I have a lot of data in a MSSQL database. I've written a query to get me the data that I need and would like to load that data into R to analyze.
Problem: When loading the data into R, my CustomerID numbers are being altered, i.e. CustomerID in SQL server will display as "xxxx0101" [I've truncated the CustomerID field with xxxx to show it's only be altered near the end] but in R it shows up as "xxxx2724" (quotes are not to indicate strings: datatype in SQL is varchar(30); R appears to auto-assign the datatype). In addition it will do rounding on my DataValues (SQL: 2.84....7366 R: 2.84.....6575)
SQL Table structure:
CustomerID | DataValue
xxxxxxx0101 | 2.84...7366
In R the same info appears as:
CustomerID | DataValue
xxxxxxx2724 | 2.84...6575
And I don't understand why R is changing the values of my fields.
R Code:
require(RODBC)
myScript = paste(gsub("\t", " ", readLines("TestQuery.sql")), collapse = " ")

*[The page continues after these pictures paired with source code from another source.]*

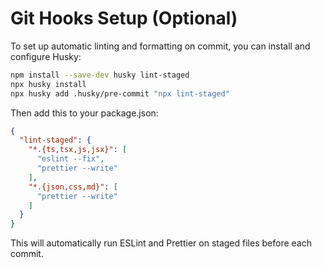 # Git Hooks Setup (Optional)

To set up automatic linting and formatting on commit, you can install and configure Husky:

```bash
npm install --save-dev husky lint-staged
npx husky install
npx husky add .husky/pre-commit "npx lint-staged"
```

Then add this to your package.json:

```json
{
  "lint-staged": {
    "*.{ts,tsx,js,jsx}": [
      "eslint --fix",
      "prettier --write"
    ],
    "*.{json,css,md}": [
      "prettier --write"
    ]
  }
}
```

This will automatically run ESLint and Prettier on staged files before each commit.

myData = data.frame(sqlQuery(myDBConnection, myCode))
View(myData)
The paste() and gsub() functions were added to the main readLines() to get rid of stuff like \t (for tab) and to store my multi-line SQL query into one string. I do not believe that is causing the problem, I've pasted the result of myScript directly back into MSSQL server and verified that it returns the exact same result as TestQuery.sql
I'm using the RODBC package to connect my R and SQL. Not sure if it's the right package to be using, if there's a newer package that doesn't have this probelm. If I'm running a small test query something like:
data.frame(sqlQuery(myDBConnection, "select top 10 CustomerID from CustList
order by CustomerID"))
I only have the problem with some of the CustomerIDs others come in correct.

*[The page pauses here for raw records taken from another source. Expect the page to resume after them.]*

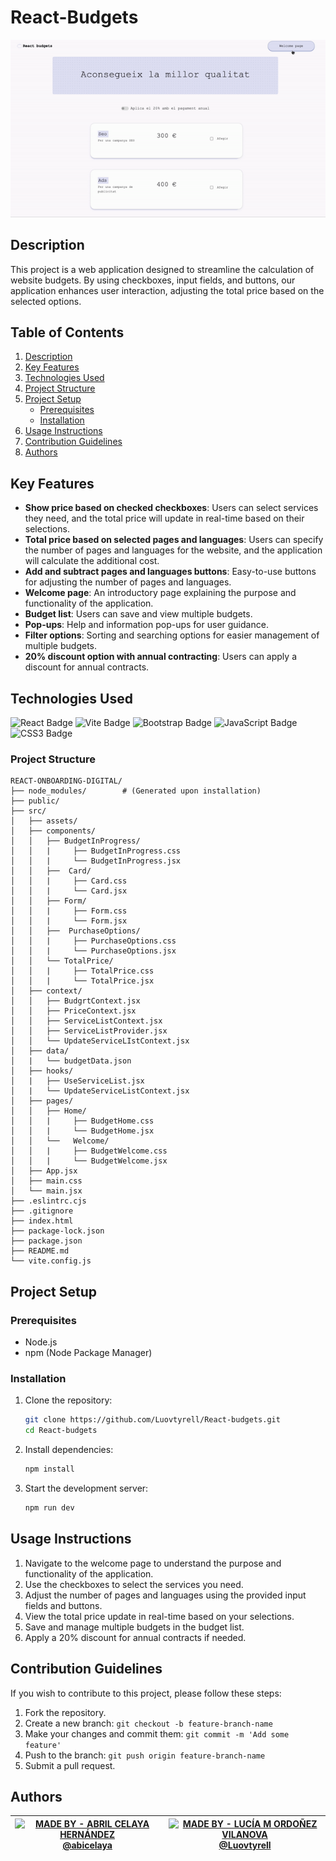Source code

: # React-Budgets

<div align="center"><img src="./src/assets/sample.gif" alt="Project Screenshot"></div>

## Description

This project is a web application designed to streamline the calculation of website budgets. By using checkboxes, input fields, and buttons, our application enhances user interaction, adjusting the total price based on the selected options.

## Table of Contents

1. [Description](#description)
2. [Key Features](#key-features)
3. [Technologies Used](#technologies-used)
4. [Project Structure](#project-structure)
5. [Project Setup](#project-setup)
   - [Prerequisites](#prerequisites)
   - [Installation](#installation)
6. [Usage Instructions](#usage-instructions)
7. [Contribution Guidelines](#contribution-guidelines)
8. [Authors](#authors)

## Key Features

- **Show price based on checked checkboxes**: Users can select services they need, and the total price will update in real-time based on their selections.
- **Total price based on selected pages and languages**: Users can specify the number of pages and languages for the website, and the application will calculate the additional cost.
- **Add and subtract pages and languages buttons**: Easy-to-use buttons for adjusting the number of pages and languages.
- **Welcome page**: An introductory page explaining the purpose and functionality of the application.
- **Budget list**: Users can save and view multiple budgets.
- **Pop-ups**: Help and information pop-ups for user guidance.
- **Filter options**: Sorting and searching options for easier management of multiple budgets.
- **20% discount option with annual contracting**: Users can apply a discount for annual contracts.

## Technologies Used

![React Badge](https://img.shields.io/badge/React-61DAFB?logo=react&logoColor=000&style=for-the-badge) ![Vite Badge](https://img.shields.io/badge/Vite-646CFF?logo=vite&logoColor=fff&style=for-the-badge)  ![Bootstrap Badge](https://img.shields.io/badge/Bootstrap-7952B3?logo=bootstrap&logoColor=fff&style=for-the-badge) ![JavaScript Badge](https://img.shields.io/badge/JavaScript-F7DF1E?logo=javascript&logoColor=000&style=for-the-badge) ![CSS3 Badge](https://img.shields.io/badge/CSS3-1572B6?logo=css3&logoColor=fff&style=for-the-badge)


### Project Structure

```
REACT-ONBOARDING-DIGITAL/
├── node_modules/        # (Generated upon installation)
├── public/
├── src/
│   ├── assets/
│   ├── components/
│   │   ├── BudgetInProgress/
│   │   |     ├── BudgetInProgress.css
│   │   |     └── BudgetInProgress.jsx
│   │   ├──  Card/
│   │   |     ├── Card.css
│   │   |     └── Card.jsx
│   │   ├── Form/
│   │   |     ├── Form.css
│   │   |     └── Form.jsx
│   │   ├──  PurchaseOptions/
│   │   |     ├── PurchaseOptions.css
│   │   |     └── PurchaseOptions.jsx
│   │   └── TotalPrice/
│   │   |     ├── TotalPrice.css
│   │   |     └── TotalPrice.jsx
│   ├── context/
│   │   ├── BudgrtContext.jsx
│   │   ├── PriceContext.jsx
│   │   ├── ServiceListContext.jsx
│   │   ├── ServiceListProvider.jsx
│   │   └── UpdateServiceLIstContext.jsx
│   ├── data/
│   |   └── budgetData.json
│   ├── hooks/
│   |   ├── UseServiceList.jsx
│   |   └── UpdateServiceListContext.jsx
│   ├── pages/
│   │   ├── Home/
│   │   |     ├── BudgetHome.css
│   │   |     └── BudgetHome.jsx
│   │   └──   Welcome/
│   │   |     ├── BudgetWelcome.css
│   │   |     └── BudgetWelcome.jsx
│   ├── App.jsx
│   ├── main.css
│   └── main.jsx
├── .eslintrc.cjs
├── .gitignore
├── index.html
├── package-lock.json
├── package.json
├── README.md
└── vite.config.js
```

## Project Setup

### Prerequisites

- Node.js
- npm (Node Package Manager)

### Installation

1. Clone the repository:

   ```bash
   git clone https://github.com/Luovtyrell/React-budgets.git
   cd React-budgets
   ```

2. Install dependencies:

   ```bash
   npm install
   ```

3. Start the development server:

   ```bash
   npm run dev
   ```

## Usage Instructions

1. Navigate to the welcome page to understand the purpose and functionality of the application.
2. Use the checkboxes to select the services you need.
3. Adjust the number of pages and languages using the provided input fields and buttons.
4. View the total price update in real-time based on your selections.
5. Save and manage multiple budgets in the budget list.
6. Apply a 20% discount for annual contracts if needed.

## Contribution Guidelines

If you wish to contribute to this project, please follow these steps:

1. Fork the repository.
2. Create a new branch: `git checkout -b feature-branch-name`
3. Make your changes and commit them: `git commit -m 'Add some feature'`
4. Push to the branch: `git push origin feature-branch-name`
5. Submit a pull request.

## Authors

<div align="center">

| [![MADE BY - ABRIL CELAYA HERNÁNDEZ](https://img.shields.io/badge/MADE_BY-ABRIL_CELAYA_HERNÁNDEZ-b9d3b0?style=for-the-badge)](https://github.com/abicelaya) <br>[@abicelaya](https://github.com/abicelaya) | [![MADE BY - LUCÍA M ORDOÑEZ VILANOVA](https://img.shields.io/badge/MADE_BY-LUCÍA_M_ORDOÑEZ_VILANOVA-e7e79d?style=for-the-badge)](https://www.linkedin.com/in/luovtyrell/) <br>[@Luovtyrell](https://www.github.com/Luovtyrell) |
|:---:|:---:|

</div>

Fun fact: my co-worker ran my SQL query, created a SAS data set from it, and then loaded the data set from SAS into R as a data frame and did not have the issues I've mentioned above (he used the Haven library in R to read in his SAS data set)
UPDATE: I attempted to first initialize an empty data frame of type character and then load in each CustomerID by one at a time using stringsAsFactors = FALSE. Code below:
foo = sqlQuery(myDBConnection, "select top 10 CustomerID from CustList
order by CustomerID", stringsAsFactors = FALSE)
testDF = data.frame(CustomerID = character(), stringsAsFactors = FALSE)
for( i in 1:10 )
{
testDF[i,1] = foo[i,1]
}
View(testDF)
However, 8 of 10 of the CustomerIDs come in unchanged, the two that are changed are altered by +1 at the end. I'm thinking it has something to do with the fact that the next one in the series is just one off from the prior, i.e. it will be xxxx100 then xxxx101 with xxxx100 printing twice. Note: each CustomerID is unique so this does not happen in the original data set and has been verified.
I would like to loop call my sqlQuery() rather than loading the data first into 'foo' but I can't figure out place an iterative variable in my sqlQuery function. If anybody knows, it would be greatly appreciated.